* Your instructions *
Among the lines below, keep only those from the one containing "salient keywords for" through the one containing "attribute values without training samples.", and reproduce them exactly.

* Dataset content *
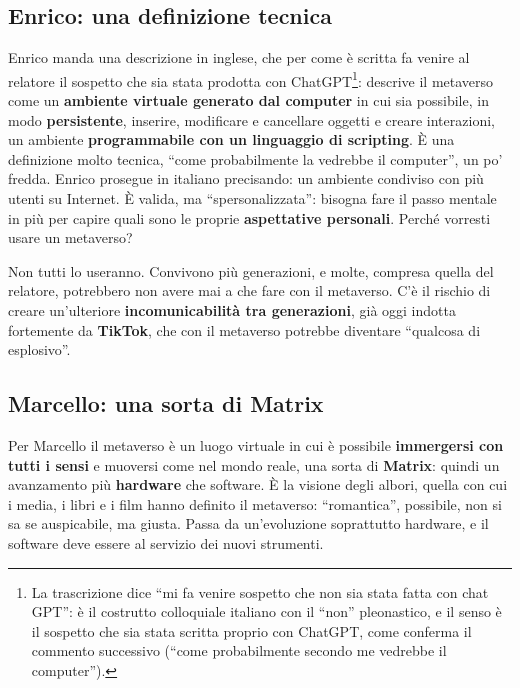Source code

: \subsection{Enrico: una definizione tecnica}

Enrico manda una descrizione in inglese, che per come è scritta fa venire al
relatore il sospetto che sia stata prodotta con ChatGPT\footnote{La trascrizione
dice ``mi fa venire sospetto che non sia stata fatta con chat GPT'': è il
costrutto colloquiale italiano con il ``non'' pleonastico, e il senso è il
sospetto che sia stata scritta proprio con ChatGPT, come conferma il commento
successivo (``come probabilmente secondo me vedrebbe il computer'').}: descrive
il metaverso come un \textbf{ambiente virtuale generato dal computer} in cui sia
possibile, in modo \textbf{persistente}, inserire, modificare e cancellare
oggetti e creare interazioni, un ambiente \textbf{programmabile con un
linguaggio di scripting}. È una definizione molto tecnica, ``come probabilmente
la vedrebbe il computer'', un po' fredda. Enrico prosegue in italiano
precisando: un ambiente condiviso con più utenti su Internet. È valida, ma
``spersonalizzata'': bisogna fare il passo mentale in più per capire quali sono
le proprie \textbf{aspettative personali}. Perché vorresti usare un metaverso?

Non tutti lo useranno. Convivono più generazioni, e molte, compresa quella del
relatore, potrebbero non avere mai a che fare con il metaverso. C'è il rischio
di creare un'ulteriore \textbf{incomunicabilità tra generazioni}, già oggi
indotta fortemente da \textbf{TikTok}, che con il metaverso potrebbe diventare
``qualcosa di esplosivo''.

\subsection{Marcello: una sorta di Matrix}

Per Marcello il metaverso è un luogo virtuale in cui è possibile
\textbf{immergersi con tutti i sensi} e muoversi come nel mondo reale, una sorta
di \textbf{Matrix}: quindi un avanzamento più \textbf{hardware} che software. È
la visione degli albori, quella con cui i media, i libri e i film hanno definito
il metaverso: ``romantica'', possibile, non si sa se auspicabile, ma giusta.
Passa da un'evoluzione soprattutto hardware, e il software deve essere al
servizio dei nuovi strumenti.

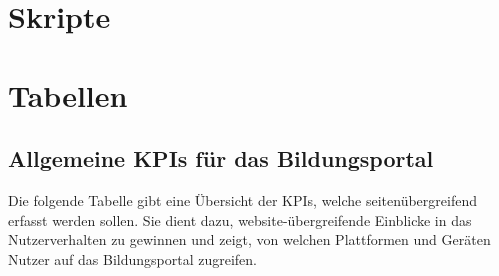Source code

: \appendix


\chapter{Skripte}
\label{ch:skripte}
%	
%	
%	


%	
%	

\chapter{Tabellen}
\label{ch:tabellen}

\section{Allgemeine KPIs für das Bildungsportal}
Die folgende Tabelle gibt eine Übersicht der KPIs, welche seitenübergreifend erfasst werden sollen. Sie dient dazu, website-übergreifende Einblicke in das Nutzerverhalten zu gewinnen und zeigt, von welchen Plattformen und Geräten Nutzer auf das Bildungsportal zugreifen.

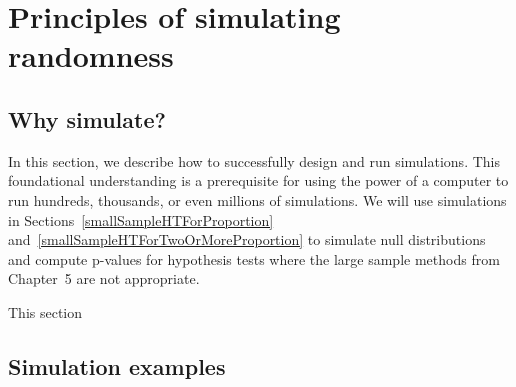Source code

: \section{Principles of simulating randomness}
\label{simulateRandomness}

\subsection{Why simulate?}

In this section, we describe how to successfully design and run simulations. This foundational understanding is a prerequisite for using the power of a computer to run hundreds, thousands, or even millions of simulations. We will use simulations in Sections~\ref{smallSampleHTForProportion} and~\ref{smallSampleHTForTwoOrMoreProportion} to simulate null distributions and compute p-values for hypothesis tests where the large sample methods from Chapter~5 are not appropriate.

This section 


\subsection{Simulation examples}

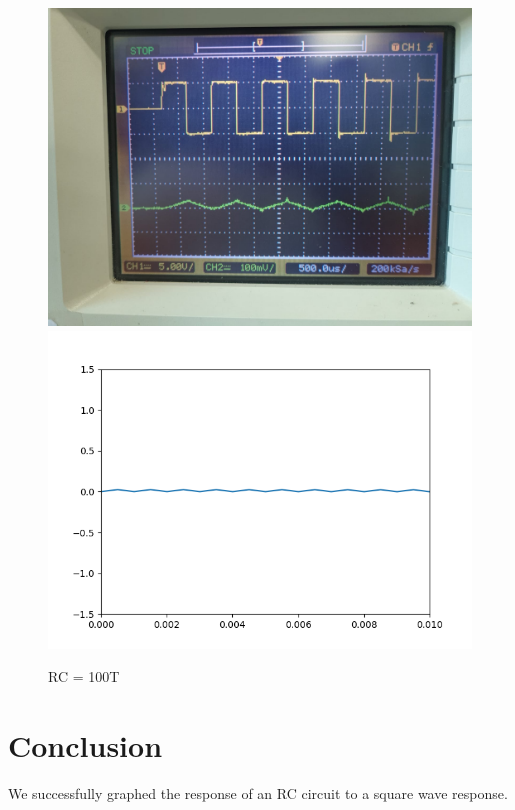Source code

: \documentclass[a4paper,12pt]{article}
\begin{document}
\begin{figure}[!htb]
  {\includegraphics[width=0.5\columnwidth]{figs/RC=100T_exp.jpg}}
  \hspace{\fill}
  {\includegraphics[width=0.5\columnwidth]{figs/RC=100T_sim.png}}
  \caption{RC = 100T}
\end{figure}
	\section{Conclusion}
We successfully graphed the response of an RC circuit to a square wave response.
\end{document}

==

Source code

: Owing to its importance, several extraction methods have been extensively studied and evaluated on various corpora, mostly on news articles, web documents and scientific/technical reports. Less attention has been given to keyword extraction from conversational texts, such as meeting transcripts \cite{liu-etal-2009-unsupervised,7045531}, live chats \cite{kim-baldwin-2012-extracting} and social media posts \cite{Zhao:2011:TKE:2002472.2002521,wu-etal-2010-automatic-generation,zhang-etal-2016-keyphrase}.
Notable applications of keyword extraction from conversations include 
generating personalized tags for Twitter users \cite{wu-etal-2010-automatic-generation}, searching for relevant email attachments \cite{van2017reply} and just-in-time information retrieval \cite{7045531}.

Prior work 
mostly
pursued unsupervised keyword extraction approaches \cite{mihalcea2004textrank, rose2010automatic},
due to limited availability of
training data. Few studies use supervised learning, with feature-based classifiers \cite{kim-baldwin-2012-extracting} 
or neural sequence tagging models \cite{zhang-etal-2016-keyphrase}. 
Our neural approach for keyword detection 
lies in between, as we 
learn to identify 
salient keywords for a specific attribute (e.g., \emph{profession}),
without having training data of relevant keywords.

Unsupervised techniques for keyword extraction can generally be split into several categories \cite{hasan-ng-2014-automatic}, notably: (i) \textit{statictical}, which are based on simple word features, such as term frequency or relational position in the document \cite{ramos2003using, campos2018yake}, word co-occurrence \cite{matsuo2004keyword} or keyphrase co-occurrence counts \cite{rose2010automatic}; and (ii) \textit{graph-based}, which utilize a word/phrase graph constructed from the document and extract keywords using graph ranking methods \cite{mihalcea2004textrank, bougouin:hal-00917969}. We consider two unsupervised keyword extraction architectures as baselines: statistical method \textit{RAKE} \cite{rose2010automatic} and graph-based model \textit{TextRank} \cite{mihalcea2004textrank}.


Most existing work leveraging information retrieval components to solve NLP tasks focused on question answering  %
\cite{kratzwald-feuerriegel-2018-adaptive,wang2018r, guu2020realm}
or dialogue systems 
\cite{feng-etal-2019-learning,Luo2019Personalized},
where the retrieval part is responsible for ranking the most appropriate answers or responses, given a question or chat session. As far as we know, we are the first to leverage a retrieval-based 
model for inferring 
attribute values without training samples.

--

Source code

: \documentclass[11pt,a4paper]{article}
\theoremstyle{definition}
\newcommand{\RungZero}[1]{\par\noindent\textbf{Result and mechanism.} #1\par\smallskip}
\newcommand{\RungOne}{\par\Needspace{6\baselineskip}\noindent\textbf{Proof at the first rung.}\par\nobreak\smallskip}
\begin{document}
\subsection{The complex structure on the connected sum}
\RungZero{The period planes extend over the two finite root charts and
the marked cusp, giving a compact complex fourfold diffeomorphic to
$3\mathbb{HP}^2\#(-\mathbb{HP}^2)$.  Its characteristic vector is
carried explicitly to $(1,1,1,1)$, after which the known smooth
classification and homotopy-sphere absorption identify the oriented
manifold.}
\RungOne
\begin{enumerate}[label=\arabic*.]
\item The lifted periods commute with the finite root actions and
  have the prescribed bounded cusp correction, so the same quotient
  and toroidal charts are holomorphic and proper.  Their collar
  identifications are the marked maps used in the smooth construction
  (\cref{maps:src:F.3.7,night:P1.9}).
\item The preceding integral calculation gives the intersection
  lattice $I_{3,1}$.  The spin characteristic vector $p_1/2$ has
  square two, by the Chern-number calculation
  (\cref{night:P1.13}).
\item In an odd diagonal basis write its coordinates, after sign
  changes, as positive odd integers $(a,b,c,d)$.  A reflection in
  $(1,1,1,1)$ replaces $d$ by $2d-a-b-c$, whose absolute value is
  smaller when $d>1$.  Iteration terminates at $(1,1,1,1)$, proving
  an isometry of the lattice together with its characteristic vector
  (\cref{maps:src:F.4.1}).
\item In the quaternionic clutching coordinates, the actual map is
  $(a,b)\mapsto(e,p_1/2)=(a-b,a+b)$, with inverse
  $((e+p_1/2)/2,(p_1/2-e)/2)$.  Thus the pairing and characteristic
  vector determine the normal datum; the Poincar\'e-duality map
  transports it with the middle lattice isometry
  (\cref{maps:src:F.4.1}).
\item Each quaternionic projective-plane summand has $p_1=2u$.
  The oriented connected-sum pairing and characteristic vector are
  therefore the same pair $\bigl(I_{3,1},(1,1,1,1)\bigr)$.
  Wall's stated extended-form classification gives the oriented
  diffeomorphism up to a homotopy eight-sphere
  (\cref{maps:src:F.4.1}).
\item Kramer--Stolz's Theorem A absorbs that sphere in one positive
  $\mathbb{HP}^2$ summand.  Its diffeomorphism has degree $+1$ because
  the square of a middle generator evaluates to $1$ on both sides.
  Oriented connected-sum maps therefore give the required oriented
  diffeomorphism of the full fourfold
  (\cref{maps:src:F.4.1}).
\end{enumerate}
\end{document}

* Result of this exercise *
salient keywords for a specific attribute (e.g., \emph{profession}),
without having training data of relevant keywords.

Unsupervised techniques for keyword extraction can generally be split into several categories \cite{hasan-ng-2014-automatic}, notably: (i) \textit{statictical}, which are based on simple word features, such as term frequency or relational position in the document \cite{ramos2003using, campos2018yake}, word co-occurrence \cite{matsuo2004keyword} or keyphrase co-occurrence counts \cite{rose2010automatic}; and (ii) \textit{graph-based}, which utilize a word/phrase graph constructed from the document and extract keywords using graph ranking methods \cite{mihalcea2004textrank, bougouin:hal-00917969}. We consider two unsupervised keyword extraction architectures as baselines: statistical method \textit{RAKE} \cite{rose2010automatic} and graph-based model \textit{TextRank} \cite{mihalcea2004textrank}.


Most existing work leveraging information retrieval components to solve NLP tasks focused on question answering  %
\cite{kratzwald-feuerriegel-2018-adaptive,wang2018r, guu2020realm}
or dialogue systems 
\cite{feng-etal-2019-learning,Luo2019Personalized},
where the retrieval part is responsible for ranking the most appropriate answers or responses, given a question or chat session. As far as we know, we are the first to leverage a retrieval-based 
model for inferring 
attribute values without training samples.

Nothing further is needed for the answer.